Chin has published extensively and has been recognized frequently for his work. In 2006 he received the Sanctuary for Families' Abely Award for Leading Women and Children to Safety and the Fordham Law School Alumni Association's Medal of Achievement. In 2005 he was the recipient of the Asian American Justice Center's Distinguished Service Award and the New York State Division of Human Rights Lifetime Achievement Award.
Chin has served on the boards of many organizations, including the Asian American Bar Association of New York, Care for the Homeless, the Prospect Park Environmental Center and the New York City Bar Association. He is a member of Princeton's Asian American Alumni Association and has served as an Alumni Schools Committee volunteer.
Madison medalist
Fuchs, who is the Rebecca C. Lancefield Professor in Molecular Genetics and Cell Biology at Rockefeller University, has been lauded for her groundbreaking discoveries in the field of skin biology. Her many honors include the National Medal of Science, which was presented to Fuchs in 2009 by Obama in recognition of "her pioneering use of cell biology and molecular genetics in mice to understand the basis of inherited diseases in humans and her outstanding contributions to our understanding of the biology of skin and its disorders, including her notable investigations of adult skin stem cells, cancers and genetic syndromes."
In her studies of skin, Fuchs pioneered the technique known as "reverse genetics," in which a researcher examines how a protein functions and determines the diseases that result when that protein is defective. Traditionally, researchers would select a disease of interest and identify the gene responsible for it. The unconventional approach employed by Fuchs now is widely used by scientists seeking insights into the genetic basis of human diseases.
Fuchs currently is working on the gene expression of embryonic and adult skin stem cells that determines when they divide and the types of cells they become, which could lead to advances in knowledge about the organization of stem cells in other body tissues, with implications for numerous medical conditions.

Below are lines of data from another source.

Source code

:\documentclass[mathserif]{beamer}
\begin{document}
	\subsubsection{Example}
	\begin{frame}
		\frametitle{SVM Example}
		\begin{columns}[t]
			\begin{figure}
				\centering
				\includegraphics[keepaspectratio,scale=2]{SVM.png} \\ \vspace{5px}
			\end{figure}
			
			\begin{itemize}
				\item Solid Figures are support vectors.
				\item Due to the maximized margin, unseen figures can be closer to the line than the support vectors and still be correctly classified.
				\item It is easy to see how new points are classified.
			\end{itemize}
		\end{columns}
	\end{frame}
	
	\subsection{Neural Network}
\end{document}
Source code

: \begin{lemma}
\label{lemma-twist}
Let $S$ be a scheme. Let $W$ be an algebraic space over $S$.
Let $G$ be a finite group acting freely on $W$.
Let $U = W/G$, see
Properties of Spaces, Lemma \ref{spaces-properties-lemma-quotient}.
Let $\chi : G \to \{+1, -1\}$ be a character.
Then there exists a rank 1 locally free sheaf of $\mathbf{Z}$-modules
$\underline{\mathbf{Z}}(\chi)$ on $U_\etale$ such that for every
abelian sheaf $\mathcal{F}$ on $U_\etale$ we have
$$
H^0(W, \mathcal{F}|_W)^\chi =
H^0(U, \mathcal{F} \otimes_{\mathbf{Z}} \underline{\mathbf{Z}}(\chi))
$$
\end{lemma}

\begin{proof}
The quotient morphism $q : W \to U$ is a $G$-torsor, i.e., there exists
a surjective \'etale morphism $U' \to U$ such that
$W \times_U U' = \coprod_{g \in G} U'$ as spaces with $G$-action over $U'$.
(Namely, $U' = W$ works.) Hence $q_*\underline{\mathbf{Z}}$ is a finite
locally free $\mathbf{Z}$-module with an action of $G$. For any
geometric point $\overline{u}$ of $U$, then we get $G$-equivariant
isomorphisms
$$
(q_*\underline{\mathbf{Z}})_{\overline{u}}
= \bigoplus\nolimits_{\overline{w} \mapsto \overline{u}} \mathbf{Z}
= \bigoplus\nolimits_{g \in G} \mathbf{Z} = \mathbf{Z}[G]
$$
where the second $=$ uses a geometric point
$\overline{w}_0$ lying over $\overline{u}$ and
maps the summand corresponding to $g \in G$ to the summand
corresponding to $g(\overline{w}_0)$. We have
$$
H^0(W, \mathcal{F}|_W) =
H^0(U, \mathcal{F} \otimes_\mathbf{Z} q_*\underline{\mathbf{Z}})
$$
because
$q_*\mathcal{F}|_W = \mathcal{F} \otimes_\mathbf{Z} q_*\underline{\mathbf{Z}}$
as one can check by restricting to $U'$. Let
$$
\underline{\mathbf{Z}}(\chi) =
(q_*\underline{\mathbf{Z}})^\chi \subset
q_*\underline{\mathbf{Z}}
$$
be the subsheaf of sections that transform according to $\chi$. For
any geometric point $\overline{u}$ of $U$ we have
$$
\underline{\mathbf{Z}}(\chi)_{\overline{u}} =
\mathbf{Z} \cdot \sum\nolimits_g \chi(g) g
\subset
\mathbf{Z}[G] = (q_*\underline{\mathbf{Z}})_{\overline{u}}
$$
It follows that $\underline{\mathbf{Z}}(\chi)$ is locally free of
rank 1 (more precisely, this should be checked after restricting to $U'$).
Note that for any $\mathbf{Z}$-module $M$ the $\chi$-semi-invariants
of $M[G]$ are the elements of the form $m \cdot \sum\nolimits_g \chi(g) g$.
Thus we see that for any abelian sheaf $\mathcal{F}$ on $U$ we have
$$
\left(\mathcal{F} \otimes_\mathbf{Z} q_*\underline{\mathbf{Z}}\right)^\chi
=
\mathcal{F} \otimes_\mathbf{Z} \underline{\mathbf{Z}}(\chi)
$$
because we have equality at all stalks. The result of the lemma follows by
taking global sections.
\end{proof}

"Her molecular expertise and innovative approaches allowed her to quickly become a pioneer in the important field of skin biology," said prominent cellular biologist Bruce Alberts, a former Princeton faculty member who taught Fuchs during her graduate studies. Her work "exemplifies the very highest quality of what is referred to as translational research, and I view her as a model scientist for others to follow," he said.
Alberts, who is the editor-in-chief of Science magazine and a professor emeritus at the University of California-San Francisco, also noted that "Elaine has played an important part in building the next generation of outstanding scientists, being an especially outspoken and powerful mentor for large numbers of female scientists."
Fuchs has been an investigator at the Howard Hughes Medical Institute, one of the highest honors in biomedical research, since 1988. Among other awards, she has received the L'Oréal-UNESCO Award in the Life Sciences, which recognizes exceptional women scientists, and the Federation of American Societies for Experimental Biology Award for Scientific Excellence. She is the president of the International Society for Stem Cell Research.
In 2001 Fuchs was named by the Princeton Alumni Weekly as one of the 100 notable alumni of Princeton's Graduate School in honor of the school's centennial.
Fuchs is a 1972 graduate of the University of Illinois-Urbana/Champaign. After earning her Ph.D. at Princeton, she spent two years as a postdoctoral fellow at the Massachusetts Institute of Technology. She then spent 22 years on the faculty at the University of Chicago before joining the faculty at Rockefeller in 2002.